また,2019年の中部地区英語教育学会 石川大会では,この本の編者である高木亜希子さん(青山学院大学)がコーディネーター,藤田卓郎さん(福井工業高等専門学校)がファシリテーターの一人を務めて「教師による実践研究の方法 −教師の成長と授業改善を目指して−」というワークショップ型の問題別討論会が開かれました。

『社会言語学』誌では,コンスタントに言語の不平等性,言語イデオロギーに関する論考に加え,英語教育に関する論文も見られます。(まだ収められている論文のタイトルを見て気になる2刊を注文しただけの段階なので,一言コメントみたいなことしか書けませんでした…)

こうやって複数の学会で,実践知と理論知が噛み合わさっていくことで,少しずつ外国語教育全体の流れが変わっていけば,と思うのです。

「英語は英語で」に繋がったようなインプット仮説,アウトプット仮説,コミュニカティブ・アプローチもそれに基づく実践があったからこそ大きくなったんだろうと思うと,教室での実践無くして大きな流れの変化は作れないはずなのです。(そう信じたいのです。)

だから,一人一人が意識し続ける,意識して実践し続けるしかないのだと思います。綺麗事ではなく,一つの事実としてそう思うのです。

締めの言葉として,上で紹介した岡野さんの章の最後の一段落をそのまま引用させていただきます。

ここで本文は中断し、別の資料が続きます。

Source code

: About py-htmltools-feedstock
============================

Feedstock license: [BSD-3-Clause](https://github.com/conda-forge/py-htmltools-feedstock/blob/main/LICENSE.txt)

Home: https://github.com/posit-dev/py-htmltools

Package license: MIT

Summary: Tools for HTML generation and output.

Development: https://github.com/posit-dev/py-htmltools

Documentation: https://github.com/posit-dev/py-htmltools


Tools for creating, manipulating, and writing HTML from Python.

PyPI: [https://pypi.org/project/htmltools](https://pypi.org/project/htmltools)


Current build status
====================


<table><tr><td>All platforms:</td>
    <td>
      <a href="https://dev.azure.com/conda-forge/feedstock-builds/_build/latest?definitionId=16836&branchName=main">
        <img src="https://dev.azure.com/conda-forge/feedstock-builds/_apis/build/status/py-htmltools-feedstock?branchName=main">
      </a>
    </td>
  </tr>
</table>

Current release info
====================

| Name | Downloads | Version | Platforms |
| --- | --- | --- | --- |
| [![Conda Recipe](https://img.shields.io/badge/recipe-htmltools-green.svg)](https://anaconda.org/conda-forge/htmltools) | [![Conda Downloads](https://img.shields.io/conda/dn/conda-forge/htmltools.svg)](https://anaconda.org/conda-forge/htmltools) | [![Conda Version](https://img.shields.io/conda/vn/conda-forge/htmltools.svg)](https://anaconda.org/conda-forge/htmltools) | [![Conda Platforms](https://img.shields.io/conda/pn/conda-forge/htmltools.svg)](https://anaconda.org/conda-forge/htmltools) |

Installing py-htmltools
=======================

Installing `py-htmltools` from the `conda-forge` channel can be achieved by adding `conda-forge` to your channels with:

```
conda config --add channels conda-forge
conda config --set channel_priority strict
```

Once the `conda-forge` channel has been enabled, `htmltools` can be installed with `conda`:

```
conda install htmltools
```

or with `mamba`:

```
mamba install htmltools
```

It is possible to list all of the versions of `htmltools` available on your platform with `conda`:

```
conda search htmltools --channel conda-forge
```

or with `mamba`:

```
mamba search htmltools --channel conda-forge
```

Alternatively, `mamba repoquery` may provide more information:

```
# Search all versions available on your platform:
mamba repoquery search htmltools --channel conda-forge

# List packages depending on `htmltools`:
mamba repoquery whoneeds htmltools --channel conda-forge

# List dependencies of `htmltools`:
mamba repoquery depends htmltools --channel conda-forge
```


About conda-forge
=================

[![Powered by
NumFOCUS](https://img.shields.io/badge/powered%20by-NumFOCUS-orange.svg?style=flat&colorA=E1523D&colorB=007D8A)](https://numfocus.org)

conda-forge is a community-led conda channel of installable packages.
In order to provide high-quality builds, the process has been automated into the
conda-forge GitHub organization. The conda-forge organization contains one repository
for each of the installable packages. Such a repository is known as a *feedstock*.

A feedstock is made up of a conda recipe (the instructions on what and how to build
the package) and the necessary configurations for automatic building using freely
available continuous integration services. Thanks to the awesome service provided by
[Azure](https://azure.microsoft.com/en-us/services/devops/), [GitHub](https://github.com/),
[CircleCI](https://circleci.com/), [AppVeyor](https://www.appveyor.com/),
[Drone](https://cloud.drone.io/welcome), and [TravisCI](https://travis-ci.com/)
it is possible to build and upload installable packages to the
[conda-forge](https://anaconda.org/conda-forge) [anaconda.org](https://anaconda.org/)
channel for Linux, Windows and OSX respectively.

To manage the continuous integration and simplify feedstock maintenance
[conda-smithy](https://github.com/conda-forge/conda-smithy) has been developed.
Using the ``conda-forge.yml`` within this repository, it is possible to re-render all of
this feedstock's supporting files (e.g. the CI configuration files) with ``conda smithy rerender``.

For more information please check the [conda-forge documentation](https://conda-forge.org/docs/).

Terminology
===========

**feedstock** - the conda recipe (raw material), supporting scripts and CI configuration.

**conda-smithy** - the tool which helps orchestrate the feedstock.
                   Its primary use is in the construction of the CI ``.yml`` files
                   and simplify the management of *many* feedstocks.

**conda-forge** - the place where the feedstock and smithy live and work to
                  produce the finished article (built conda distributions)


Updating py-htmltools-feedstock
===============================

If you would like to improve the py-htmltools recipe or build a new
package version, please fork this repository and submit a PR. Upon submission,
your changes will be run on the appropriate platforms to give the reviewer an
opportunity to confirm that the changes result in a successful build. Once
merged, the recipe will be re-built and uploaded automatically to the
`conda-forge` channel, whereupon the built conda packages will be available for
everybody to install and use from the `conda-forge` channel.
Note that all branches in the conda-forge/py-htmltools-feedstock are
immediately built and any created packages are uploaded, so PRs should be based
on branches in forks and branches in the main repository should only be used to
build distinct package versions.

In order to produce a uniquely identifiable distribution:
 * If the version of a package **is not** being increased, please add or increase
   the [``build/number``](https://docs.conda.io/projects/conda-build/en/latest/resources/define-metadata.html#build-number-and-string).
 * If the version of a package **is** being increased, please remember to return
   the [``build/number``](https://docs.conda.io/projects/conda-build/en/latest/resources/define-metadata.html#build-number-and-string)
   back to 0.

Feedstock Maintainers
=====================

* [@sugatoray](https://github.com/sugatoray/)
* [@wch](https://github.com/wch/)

これは,オーストラリアの日本語教育や「英語以外の言語」教育に対するコメントですが,多くの日本の英語教師が自分事として捉えられる文章だと思います。

この循環的傾向に変化をもたらすために,教師が教室レベルで何ができるのかを考える必要があろう。まず,日本語学習に関する上記のような外敵条件・一般的認識・生徒個人の高度の相互作用の存在を認識することから始まり,幅広い学習者層に魅力のある授業,選択教科を決めるときの助言,学校内で教師集団にたいする働きかけなど,検討の余地がありそうだ。そして,今一度中等教育における「英語以外の言語」学習は何を目指すのか議論するのも良いだろう。(岡野, 2018, p. 71)

参考文献

岡野かおり (2018). 「学習者の社会階層と日本語学習」佐藤慎司・村上晶子(編)『社会学・人類学的視点からみた過去,現在,未来のことばの教育 言語と言語教育イデオロギー』59-73.

ましこ・ひでのり(2018). 「言語教育/学習の知識社会学」佐藤慎司・村田晶子(編)『人類学・社会学的視点からみた過去,現在,未来のことばの教育 言語と言語教育イデオロギー』27-58.